Tags
afterlife, fibromyalgia, health, life, mental health, New Age, role-playing, RPGs
I have always loathed the New Age theory which mumbles something fuzzy about how we have chosen everything which happens to us. This particular bilge is offensive to every raped child on the planet, but even discounting that for a moment, it’s the shoddy logic which gets me: It implies that human souls are like children who like repetition in their stories. Why on the literal earth would you go through the inordinate trouble which is having a life when you already know what it’s going to be like?
I suspect the people holding this belief to be significantly entitled (at least more so than I am, and that’s saying a lot) and unfamiliar with other people’s suffering. If we’re going to seriously entertain the notion that we spend our pre-game warmup time in such a way, shouldn’t it be more like putting together a roleplaying character?
I do think it’s reasonable, in this posited green room outside of Time, that we are instead given a certain number of points to be spent on a wide variety of probably vague categories. For example, I spent more points on being right-brained than left, and seem to have taken every single left-brained bit I have in linguistic intelligence: I’m a helluva wordsmith, but I count on my fingers, and ask anyone present at the Great Gingerbread Fail of 2018 what my recipe skills are.
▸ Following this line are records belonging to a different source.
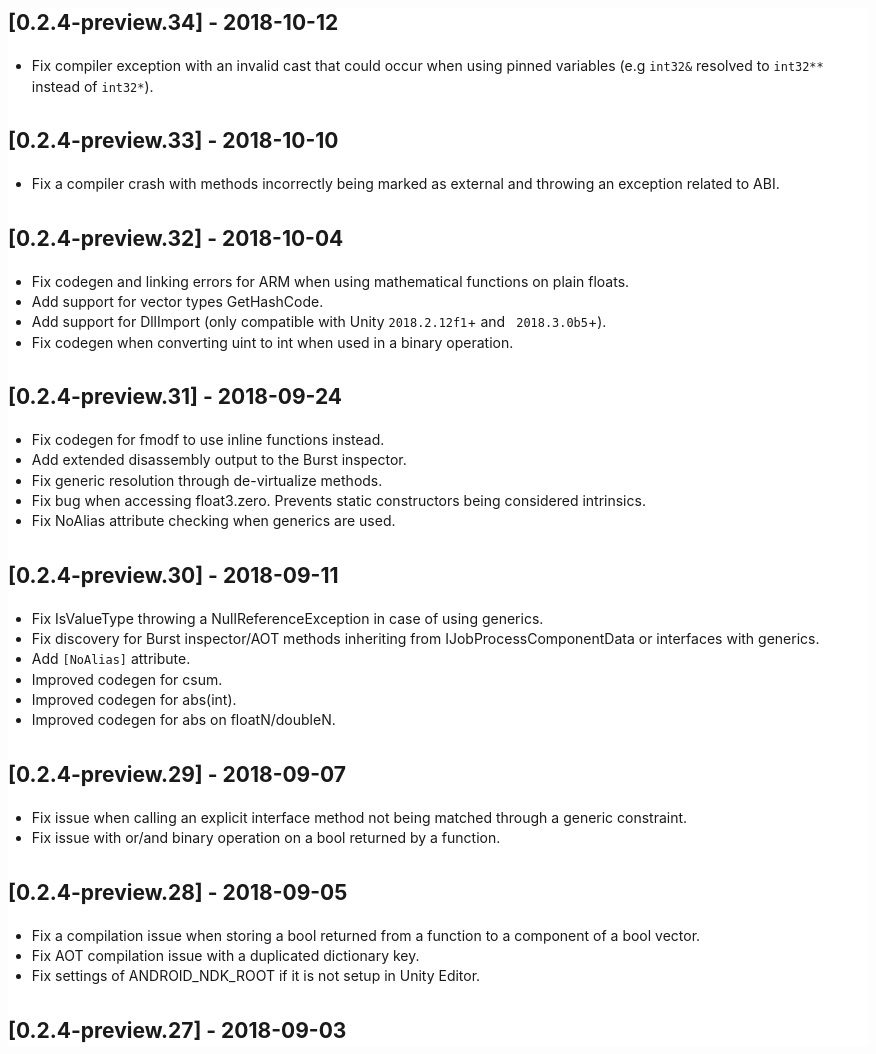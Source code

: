 ## [0.2.4-preview.34] - 2018-10-12

- Fix compiler exception with an invalid cast that could occur when using pinned variables (e.g `int32&` resolved to `int32**` instead of `int32*`).

## [0.2.4-preview.33] - 2018-10-10

- Fix a compiler crash with methods incorrectly being marked as external and throwing an exception related to ABI.

## [0.2.4-preview.32] - 2018-10-04

- Fix codegen and linking errors for ARM when using mathematical functions on plain floats.
- Add support for vector types GetHashCode.
- Add support for DllImport (only compatible with Unity `2018.2.12f1`+ and ` 2018.3.0b5`+).
- Fix codegen when converting uint to int when used in a binary operation.

## [0.2.4-preview.31] - 2018-09-24

- Fix codegen for fmodf to use inline functions instead.
- Add extended disassembly output to the Burst inspector.
- Fix generic resolution through de-virtualize methods.
- Fix bug when accessing float3.zero. Prevents static constructors being considered intrinsics.
- Fix NoAlias attribute checking when generics are used.

## [0.2.4-preview.30] - 2018-09-11

- Fix IsValueType throwing a NullReferenceException in case of using generics.
- Fix discovery for Burst inspector/AOT methods inheriting from IJobProcessComponentData or interfaces with generics.
- Add `[NoAlias]` attribute.
- Improved codegen for csum.
- Improved codegen for abs(int).
- Improved codegen for abs on floatN/doubleN.

## [0.2.4-preview.29] - 2018-09-07

- Fix issue when calling an explicit interface method not being matched through a generic constraint.
- Fix issue with or/and binary operation on a bool returned by a function.

## [0.2.4-preview.28] - 2018-09-05

- Fix a compilation issue when storing a bool returned from a function to a component of a bool vector.
- Fix AOT compilation issue with a duplicated dictionary key.
- Fix settings of ANDROID_NDK_ROOT if it is not setup in Unity Editor.

## [0.2.4-preview.27] - 2018-09-03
It’s worthwhile taking a stab at what your character sheet might look like in this system. I’m pretty sure I traded in some stamina for extra wisdom (nobody ever asks how you get wisdom, which is why all those Zen sages spend so much time whacking people over the head). I also made the apparently pointless choice of IQ over Health (both Physical–I’m looking at you, fibromyalgia–and Mental: ooh, somebody rolled a 1 on Family of Origin over here, although I feel like if I bitch too much about this, the natural 20 I got on One’s Own Children might somehow evaporate on me), but maybe in the last round I was like, rilly stupid, y’know?
At any rate, I’d rather see the Supreme Deity as DM instead of child-abuse instigator, wouldn’t ya think?